[Dataset entries]

################

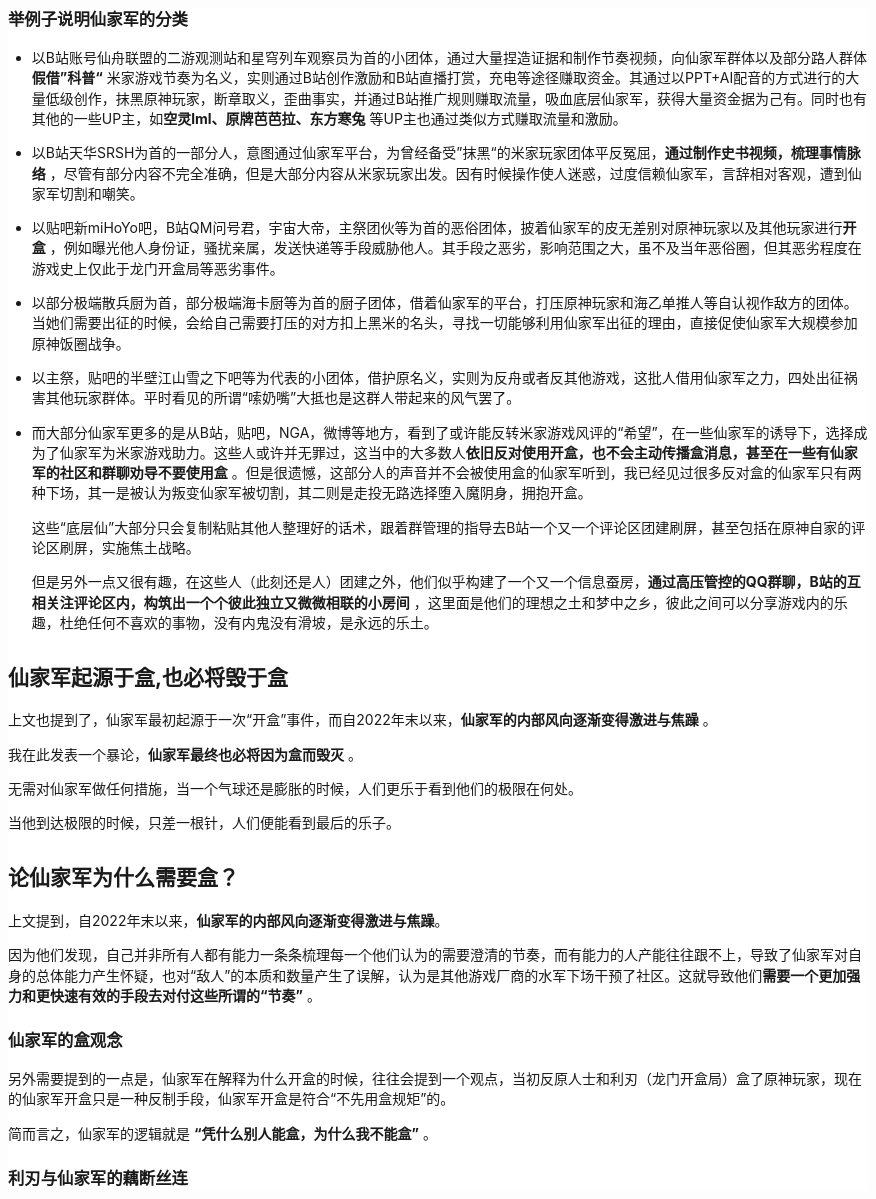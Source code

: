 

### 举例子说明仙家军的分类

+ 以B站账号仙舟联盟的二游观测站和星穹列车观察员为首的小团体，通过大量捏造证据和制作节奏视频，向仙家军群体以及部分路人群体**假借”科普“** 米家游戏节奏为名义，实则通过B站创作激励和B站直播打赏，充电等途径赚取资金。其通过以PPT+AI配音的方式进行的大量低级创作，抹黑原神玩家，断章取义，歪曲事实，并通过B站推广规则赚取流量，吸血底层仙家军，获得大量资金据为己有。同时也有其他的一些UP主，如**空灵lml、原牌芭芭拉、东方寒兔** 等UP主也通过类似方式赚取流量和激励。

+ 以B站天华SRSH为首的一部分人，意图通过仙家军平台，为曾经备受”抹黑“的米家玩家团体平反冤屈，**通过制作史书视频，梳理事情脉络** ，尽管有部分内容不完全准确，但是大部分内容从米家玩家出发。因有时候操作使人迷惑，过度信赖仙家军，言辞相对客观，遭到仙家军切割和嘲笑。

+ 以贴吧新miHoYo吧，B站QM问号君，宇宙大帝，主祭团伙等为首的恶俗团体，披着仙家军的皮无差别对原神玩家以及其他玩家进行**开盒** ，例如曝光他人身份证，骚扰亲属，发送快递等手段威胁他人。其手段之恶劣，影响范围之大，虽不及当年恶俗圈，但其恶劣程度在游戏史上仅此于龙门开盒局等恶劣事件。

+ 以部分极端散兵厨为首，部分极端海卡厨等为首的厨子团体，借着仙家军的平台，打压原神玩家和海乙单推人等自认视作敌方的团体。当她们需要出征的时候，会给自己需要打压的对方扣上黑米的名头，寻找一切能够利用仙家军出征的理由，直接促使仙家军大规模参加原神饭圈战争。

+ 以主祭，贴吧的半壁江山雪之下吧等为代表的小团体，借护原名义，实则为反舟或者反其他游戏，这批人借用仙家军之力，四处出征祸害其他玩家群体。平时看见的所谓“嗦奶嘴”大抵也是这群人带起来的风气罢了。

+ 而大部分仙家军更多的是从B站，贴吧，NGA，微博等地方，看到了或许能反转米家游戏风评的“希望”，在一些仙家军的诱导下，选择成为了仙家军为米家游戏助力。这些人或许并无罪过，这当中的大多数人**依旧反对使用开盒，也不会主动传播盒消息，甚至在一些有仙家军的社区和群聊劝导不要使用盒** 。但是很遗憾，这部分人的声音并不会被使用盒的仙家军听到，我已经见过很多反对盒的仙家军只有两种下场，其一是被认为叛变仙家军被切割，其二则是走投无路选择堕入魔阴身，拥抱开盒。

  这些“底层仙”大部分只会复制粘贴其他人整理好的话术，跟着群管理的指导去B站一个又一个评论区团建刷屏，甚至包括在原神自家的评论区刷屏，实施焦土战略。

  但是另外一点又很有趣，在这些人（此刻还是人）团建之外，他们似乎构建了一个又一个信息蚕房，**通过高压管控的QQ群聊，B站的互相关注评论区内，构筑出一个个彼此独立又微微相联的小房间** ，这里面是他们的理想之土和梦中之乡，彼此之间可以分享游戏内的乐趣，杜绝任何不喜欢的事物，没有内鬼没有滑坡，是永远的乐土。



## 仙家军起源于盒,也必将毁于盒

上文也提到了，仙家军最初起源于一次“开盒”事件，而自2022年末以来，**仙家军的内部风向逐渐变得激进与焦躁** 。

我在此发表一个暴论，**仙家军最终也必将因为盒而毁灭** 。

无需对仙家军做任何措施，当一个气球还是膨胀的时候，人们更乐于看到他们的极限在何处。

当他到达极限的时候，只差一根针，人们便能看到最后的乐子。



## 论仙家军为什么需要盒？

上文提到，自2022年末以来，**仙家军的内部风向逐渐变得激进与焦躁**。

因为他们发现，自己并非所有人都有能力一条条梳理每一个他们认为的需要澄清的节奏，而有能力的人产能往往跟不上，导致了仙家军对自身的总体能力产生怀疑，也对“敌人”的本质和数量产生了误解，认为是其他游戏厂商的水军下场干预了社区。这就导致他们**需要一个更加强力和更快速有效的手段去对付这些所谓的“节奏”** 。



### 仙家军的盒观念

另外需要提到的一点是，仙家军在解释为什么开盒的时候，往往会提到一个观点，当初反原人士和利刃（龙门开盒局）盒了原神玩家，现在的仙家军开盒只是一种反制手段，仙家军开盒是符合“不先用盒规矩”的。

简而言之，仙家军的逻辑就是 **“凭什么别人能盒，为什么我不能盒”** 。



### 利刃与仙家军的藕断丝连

################

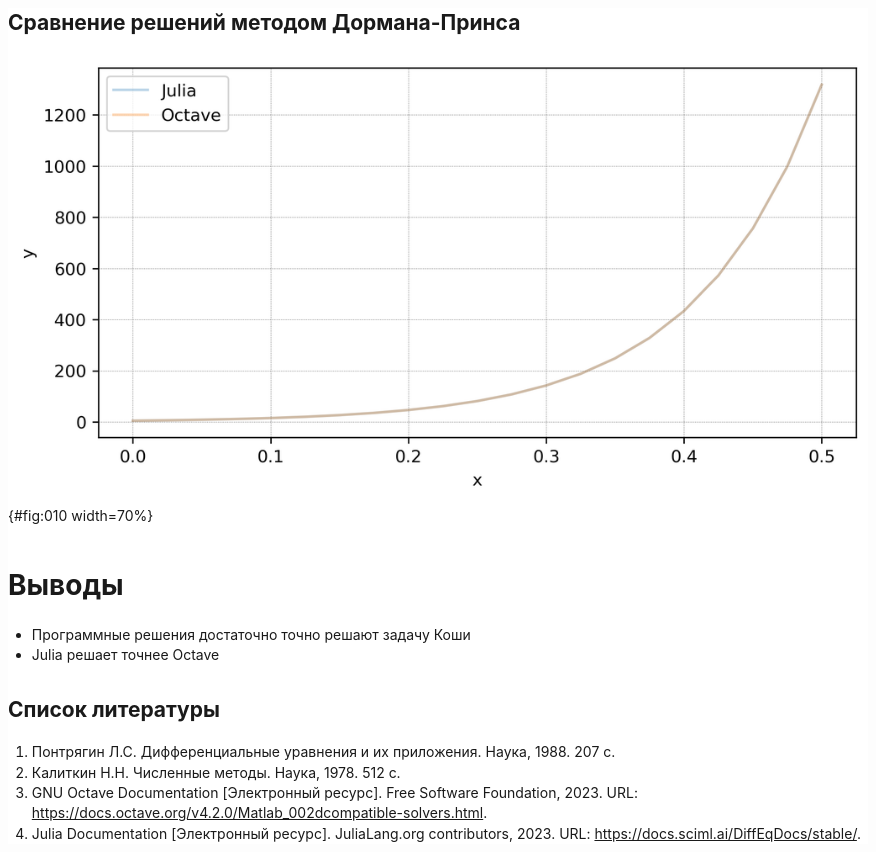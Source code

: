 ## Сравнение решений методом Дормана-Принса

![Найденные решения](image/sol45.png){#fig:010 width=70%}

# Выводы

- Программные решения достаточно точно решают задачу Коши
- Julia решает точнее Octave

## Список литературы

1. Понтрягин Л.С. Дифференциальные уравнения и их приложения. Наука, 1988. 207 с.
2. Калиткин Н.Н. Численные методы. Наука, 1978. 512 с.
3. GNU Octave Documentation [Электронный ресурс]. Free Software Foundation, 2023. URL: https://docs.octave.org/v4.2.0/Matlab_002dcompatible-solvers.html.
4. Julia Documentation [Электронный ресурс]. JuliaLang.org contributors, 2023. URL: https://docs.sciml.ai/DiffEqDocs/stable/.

################

## Problem statement
I need every line of the data that has the word "Электронный"; please list them.

## Exercise output
3. GNU Octave Documentation [Электронный ресурс]. Free Software Foundation, 2023. URL: https://docs.octave.org/v4.2.0/Matlab_002dcompatible-solvers.html.
4. Julia Documentation [Электронный ресурс]. JuliaLang.org contributors, 2023. URL: https://docs.sciml.ai/DiffEqDocs/stable/.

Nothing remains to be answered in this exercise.